#### PROVIDED DATA:
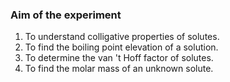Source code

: ### Aim of the experiment
1. To understand colligative properties of solutes.
2. To find the boiling point elevation of a solution.
3. To determine the van 't Hoff factor of solutes.
4. To find the molar mass of an unknown solute.
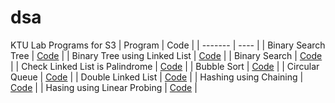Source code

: # dsa

KTU Lab Programs for S3
| Program | Code |
| ------- | ---- |
| Binary Search Tree | [Code](https://github.com/sora-san45/dsa/blob/master/BST.c) |
| Binary Tree using Linked List | [Code](https://github.com/sora-san45/dsa/blob/master/binarytreeLL.c) |
| Binary Search | [Code](https://github.com/sora-san45/dsa/blob/master/binarysearch.c) |
| Check Linked List is Palindrome | [Code](https://github.com/sora-san45/dsa/blob/master/PalindromeLL.c) |
| Bubble Sort | [Code](https://github.com/sora-san45/dsa/blob/master/bubblesort.c) |
| Circular Queue | [Code](https://github.com/sora-san45/dsa/blob/master/circularqueue.c) |
| Double Linked List | [Code](https://github.com/sora-san45/dsa/blob/master/doublylinkedlist.c) |
| Hashing using Chaining | [Code](https://github.com/sora-san45/dsa/blob/master/hashchain.c) |
| Hasing using Linear Probing | [Code](https://github.com/sora-san45/dsa/blob/master/hashprobe.c) |



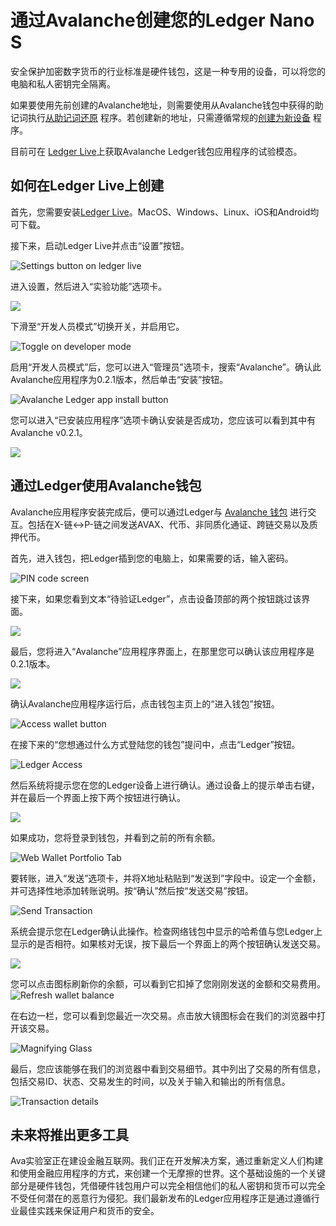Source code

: # 通过Avalanche创建您的Ledger Nano S

安全保护加密数字货币的行业标准是硬件钱包，这是一种专用的设备，可以将您的电脑和私人密钥完全隔离。

如果要使用先前创建的Avalanche地址，则需要使用从Avalanche钱包中获得的助记词执行[从助记词还原](https://support.ledger.com/hc/en-us/articles/360005434914) 程序。若创建新的地址，只需遵循常规的[创建为新设备](https://support.ledger.com/hc/en-us/articles/360000613793-Set-up-as-new-device) 程序。

目前可在 [Ledger Live](https://www.ledger.com/ledger-live)上获取Avalanche Ledger钱包应用程序的试验模态。

## 如何在Ledger Live上创建 <a id="1c80"></a>

首先，您需要安装[Ledger Live](https://www.ledger.com/ledger-live)。MacOS、Windows、Linux、iOS和Android均可下载。

接下来，启动Ledger Live并点击“设置”按钮。

![Settings button on ledger live](https://miro.medium.com/max/3052/1*lMnVGJneUAqgRvZBIDv_rA.png)

进入设置，然后进入“实验功能”选项卡。

![](https://miro.medium.com/max/4072/1*HrSweaL-kelTl47QRt38iA.png)

下滑至“开发人员模式”切换开关，并启用它。

![Toggle on developer mode](https://miro.medium.com/max/2908/1*qdte7MSvSZdfqfCIUMNp2Q.png)

启用“开发人员模式”后，您可以进入“管理员”选项卡，搜索“Avalanche”。确认此Avalanche应用程序为0.2.1版本，然后单击“安装”按钮。

![Avalanche Ledger app install button](https://miro.medium.com/max/4040/1*rGFrSBEfxRlIkc-k7hS2Vg.png)

您可以进入“已安装应用程序”选项卡确认安装是否成功，您应该可以看到其中有Avalanche v0.2.1。

![](https://miro.medium.com/max/3020/1*qBSuxqY52-wxWfM-w1YR_w.png)

## 通过Ledger使用Avalanche钱包 <a id="48a3"></a>

Avalanche应用程序安装完成后，便可以通过Ledger与 [Avalanche 钱包](https://wallet.avax.network/) 进行交互。包括在X-链<->P-链之间发送AVAX、代币、非同质化通证、跨链交易以及质押代币。

首先，进入钱包，把Ledger插到您的电脑上，如果需要的话，输入密码。

![PIN code screen](https://miro.medium.com/max/1852/1*A_1VgMMLeJCYzNst6tdq9A.jpeg)

接下来，如果您看到文本“待验证Ledger”，点击设备顶部的两个按钮跳过该界面。

![](https://miro.medium.com/max/1820/1*OxLbAWq5hzjC6P1SmiCqmg.jpeg)

最后，您将进入“Avalanche”应用程序界面上，在那里您可以确认该应用程序是0.2.1版本。

![](https://miro.medium.com/max/1802/1*Qevjy6nhw5UM0ufvxIL_qg.jpeg)

确认Avalanche应用程序运行后，点击钱包主页上的“进入钱包”按钮。

![Access wallet button](https://miro.medium.com/max/2364/1*SC1uM5xFybz3lfPiKwOHUw.png)

在接下来的“您想通过什么方式登陆您的钱包”提问中，点击“Ledger”按钮。

![Ledger Access](../../../.gitbook/assets/ledger-access.png)

然后系统将提示您在您的Ledger设备上进行确认。通过设备上的提示单击右键，并在最后一个界面上按下两个按钮进行确认。

![](https://miro.medium.com/max/3828/1*xpNt2ajcTdEivDr4xEedQQ.png)

如果成功，您将登录到钱包，并看到之前的所有余额。

![Web Wallet Portfolio Tab](../../../.gitbook/assets/web-wallet-portfolio-tab.png)

要转账，进入“发送”选项卡，并将X地址粘贴到“发送到”字段中。设定一个金额，并可选择性地添加转账说明。按“确认”然后按“发送交易”按钮。

![Send Transaction](../../../.gitbook/assets/send-transaction.png)

系统会提示您在Ledger确认此操作。检查网络钱包中显示的哈希值与您Ledger上显示的是否相符。如果核对无误，按下最后一个界面上的两个按钮确认发送交易。

![](https://miro.medium.com/max/2932/1*XI8fzBRpDr0PXcuVQPHLvQ.png)

您可以点击图标刷新你的余额，可以看到它扣掉了您刚刚发送的金额和交易费用。
![Refresh wallet balance](../../../.gitbook/assets/refresh-wallet-balance.png)

在右边一栏，您可以看到您最近一次交易。点击放大镜图标会在我们的浏览器中打开该交易。

![Magnifying Glass](../../../.gitbook/assets/magnifying-glass.png)

最后，您应该能够在我们的浏览器中看到交易细节。其中列出了交易的所有信息，包括交易ID、状态、交易发生的时间，以及关于输入和输出的所有信息。

![Transaction details](../../../.gitbook/assets/transaction-details.png)

## 未来将推出更多工具<a id="135b"></a>

Ava实验室正在建设金融互联网。我们正在开发解决方案，通过重新定义人们构建和使用金融应用程序的方式，来创建一个无摩擦的世界。这个基础设施的一个关键部分是硬件钱包，凭借硬件钱包用户可以完全相信他们的私人密钥和货币可以完全不受任何潜在的恶意行为侵犯。我们最新发布的Ledger应用程序正是通过遵循行业最佳实践来保证用户和货币的安全。

<!--stackedit_data:
eyJoaXN0b3J5IjpbLTE0NzQ0MTE5NzRdfQ==
-->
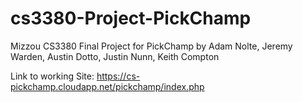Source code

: # cs3380-Project-PickChamp
Mizzou CS3380 Final Project for PickChamp by Adam Nolte, Jeremy Warden, Austin Dotto, Justin Nunn, Keith Compton

Link to working Site: https://cs-pickchamp.cloudapp.net/pickchamp/index.php
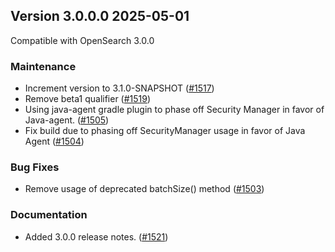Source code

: ## Version 3.0.0.0 2025-05-01

Compatible with OpenSearch 3.0.0

### Maintenance
* Increment version to 3.1.0-SNAPSHOT ([#1517](https://github.com/opensearch-project/security-analytics/pull/1517))
* Remove beta1 qualifier ([#1519](https://github.com/opensearch-project/security-analytics/pull/1519))
* Using java-agent gradle plugin to phase off Security Manager in favor of Java-agent. ([#1505](https://github.com/opensearch-project/security-analytics/pull/1505))
* Fix build due to phasing off SecurityManager usage in favor of Java Agent ([#1504](https://github.com/opensearch-project/security-analytics/pull/1504))

### Bug Fixes
* Remove usage of deprecated batchSize() method ([#1503](https://github.com/opensearch-project/security-analytics/pull/1503))

### Documentation
* Added 3.0.0 release notes. ([#1521](https://github.com/opensearch-project/security-analytics/pull/1521))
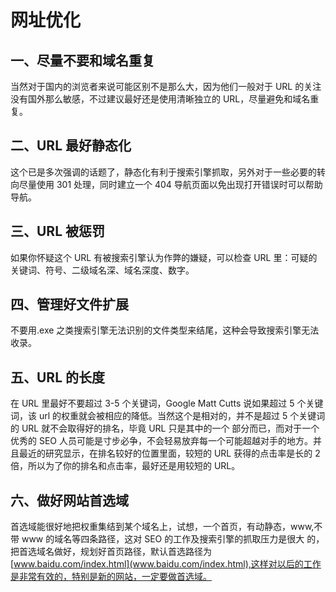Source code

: # 网址优化

## 一、尽量不要和域名重复　　
当然对于国内的浏览者来说可能区别不是那么大，因为他们一般对于 URL 的关注没有国外那么敏感，不过建议最好还是使用清晰独立的 URL，尽量避免和域名重复。

## 二、URL 最好静态化　
这个已是多次强调的话题了，静态化有利于搜索引擎抓取，另外对于一些必要的转向尽量使用 301 处理，同时建立一个 404 导航页面以免出现打开错误时可以帮助导航。

## 三、URL 被惩罚　
如果你怀疑这个 URL 有被搜索引擎认为作弊的嫌疑，可以检查 URL 里：可疑的关键词、符号、二级域名深、域名深度、数字。

## 四、管理好文件扩展　
不要用.exe 之类搜索引擎无法识别的文件类型来结尾，这种会导致搜索引擎无法收录。

## 五、URL 的长度
在 URL 里最好不要超过 3-5 个关键词，Google Matt Cutts 说如果超过 5 个关键词，该 url 的权重就会被相应的降低。当然这个是相对的，并不是超过 5 个关键词的 URL 就不会取得好的排名，毕竟 URL 只是其中的一个 部分而已，而对于一个优秀的 SEO 人员可能是寸步必争，不会轻易放弃每一个可能超越对手的地方。并且最近的研究显示，在排名较好的位置里面，较短的 URL 获得的点击率是长的 2 倍，所以为了你的排名和点击率，最好还是用较短的 URL。

## 六、做好网站首选域
首选域能很好地把权重集结到某个域名上，试想，一个首页，有动静态，www,不带 www 的域名等四条路径，这对 SEO 的工作及搜索引擎的抓取压力是很大 的，把首选域名做好，规划好首页路径，默认首选路径为 [www.baidu.com/index.html](www.baidu.com/index.html),这样对以后的工作是非常有效的，特别是新的网站，一定要做首选域。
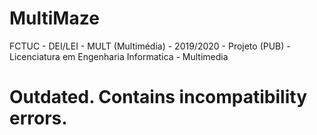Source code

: # MultiMaze
FCTUC - DEI/LEI - MULT (Multimédia) - 2019/2020 - Projeto (PUB) - Licenciatura em Engenharia Informatica - Multimedia

# Outdated. Contains incompatibility errors.
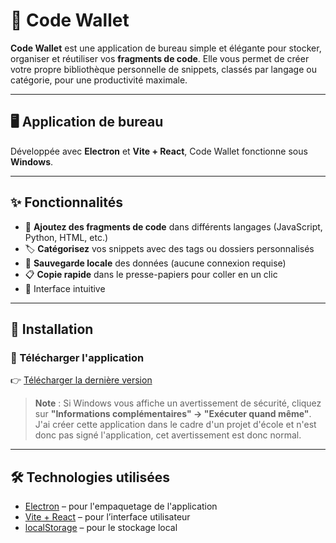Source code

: # 💼 Code Wallet

**Code Wallet** est une application de bureau simple et élégante pour stocker, organiser et réutiliser vos **fragments de code**. Elle vous permet de créer votre propre bibliothèque personnelle de snippets, classés par langage ou catégorie, pour une productivité maximale.

---

## 🖥️ Application de bureau 

Développée avec **Electron** et **Vite + React**, Code Wallet fonctionne sous **Windows**.

---

## ✨ Fonctionnalités

- 🧩 **Ajoutez des fragments de code** dans différents langages (JavaScript, Python, HTML, etc.)
- 🏷️ **Catégorisez** vos snippets avec des tags ou dossiers personnalisés
- 💾 **Sauvegarde locale** des données (aucune connexion requise)
- 📋 **Copie rapide** dans le presse-papiers pour coller en un clic
- 🎨 Interface intuitive 

---

## 🚀 Installation

### 🔽 Télécharger l'application

👉 [Télécharger la dernière version](https://github.com/Ashai12/Code-Wallet/releases/tag/CodeWallet)

> **Note** : Si Windows vous affiche un avertissement de sécurité, cliquez sur **"Informations complémentaires" → "Exécuter quand même"**. J'ai créer cette application dans le cadre d'un projet d'école et n'est donc pas signé l'application, cet avertissement est donc normal.


---

## 🛠️ Technologies utilisées

- [Electron](https://www.electronjs.org/) – pour l'empaquetage de l'application
- [Vite + React](https://vite.dev/guide/) – pour l’interface utilisateur
- [localStorage](https://developer.mozilla.org/fr/docs/Web/API/Window/localStorage) – pour le stockage local

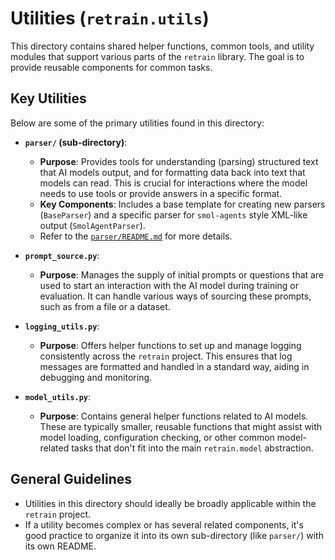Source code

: # Utilities (`retrain.utils`)

This directory contains shared helper functions, common tools, and utility modules that support various parts of the `retrain` library. The goal is to provide reusable components for common tasks.

## Key Utilities

Below are some of the primary utilities found in this directory:

-   **`parser/` (sub-directory)**:
    *   **Purpose**: Provides tools for understanding (parsing) structured text that AI models output, and for formatting data back into text that models can read. This is crucial for interactions where the model needs to use tools or provide answers in a specific format.
    *   **Key Components**: Includes a base template for creating new parsers (`BaseParser`) and a specific parser for `smol-agents` style XML-like output (`SmolAgentParser`).
    *   Refer to the [`parser/README.md`](./parser/README.md) for more details.

-   **`prompt_source.py`**:
    *   **Purpose**: Manages the supply of initial prompts or questions that are used to start an interaction with the AI model during training or evaluation. It can handle various ways of sourcing these prompts, such as from a file or a dataset.

-   **`logging_utils.py`**:
    *   **Purpose**: Offers helper functions to set up and manage logging consistently across the `retrain` project. This ensures that log messages are formatted and handled in a standard way, aiding in debugging and monitoring.

-   **`model_utils.py`**:
    *   **Purpose**: Contains general helper functions related to AI models. These are typically smaller, reusable functions that might assist with model loading, configuration checking, or other common model-related tasks that don't fit into the main `retrain.model` abstraction.

## General Guidelines

-   Utilities in this directory should ideally be broadly applicable within the `retrain` project.
-   If a utility becomes complex or has several related components, it's good practice to organize it into its own sub-directory (like `parser/`) with its own README.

#### TASK REQUIREMENTS:
In the data above, find the line containing "Mizzou CS3380 Final" and the line containing "## 六、做好网站首选域". Copy exactly the stretch from the first through the second, both included, leaving out any picture.

#### TASK SOLUTION:
Mizzou CS3380 Final Project for PickChamp by Adam Nolte, Jeremy Warden, Austin Dotto, Justin Nunn, Keith Compton

Link to working Site: https://cs-pickchamp.cloudapp.net/pickchamp/index.php
Source code

: ## Version 3.0.0.0 2025-05-01

Compatible with OpenSearch 3.0.0

### Maintenance
* Increment version to 3.1.0-SNAPSHOT ([#1517](https://github.com/opensearch-project/security-analytics/pull/1517))
* Remove beta1 qualifier ([#1519](https://github.com/opensearch-project/security-analytics/pull/1519))
* Using java-agent gradle plugin to phase off Security Manager in favor of Java-agent. ([#1505](https://github.com/opensearch-project/security-analytics/pull/1505))
* Fix build due to phasing off SecurityManager usage in favor of Java Agent ([#1504](https://github.com/opensearch-project/security-analytics/pull/1504))

### Bug Fixes
* Remove usage of deprecated batchSize() method ([#1503](https://github.com/opensearch-project/security-analytics/pull/1503))

### Documentation
* Added 3.0.0 release notes. ([#1521](https://github.com/opensearch-project/security-analytics/pull/1521))
Source code

: # 网址优化

## 一、尽量不要和域名重复　　
当然对于国内的浏览者来说可能区别不是那么大，因为他们一般对于 URL 的关注没有国外那么敏感，不过建议最好还是使用清晰独立的 URL，尽量避免和域名重复。

## 二、URL 最好静态化　
这个已是多次强调的话题了，静态化有利于搜索引擎抓取，另外对于一些必要的转向尽量使用 301 处理，同时建立一个 404 导航页面以免出现打开错误时可以帮助导航。

## 三、URL 被惩罚　
如果你怀疑这个 URL 有被搜索引擎认为作弊的嫌疑，可以检查 URL 里：可疑的关键词、符号、二级域名深、域名深度、数字。

## 四、管理好文件扩展　
不要用.exe 之类搜索引擎无法识别的文件类型来结尾，这种会导致搜索引擎无法收录。

## 五、URL 的长度
在 URL 里最好不要超过 3-5 个关键词，Google Matt Cutts 说如果超过 5 个关键词，该 url 的权重就会被相应的降低。当然这个是相对的，并不是超过 5 个关键词的 URL 就不会取得好的排名，毕竟 URL 只是其中的一个 部分而已，而对于一个优秀的 SEO 人员可能是寸步必争，不会轻易放弃每一个可能超越对手的地方。并且最近的研究显示，在排名较好的位置里面，较短的 URL 获得的点击率是长的 2 倍，所以为了你的排名和点击率，最好还是用较短的 URL。

## 六、做好网站首选域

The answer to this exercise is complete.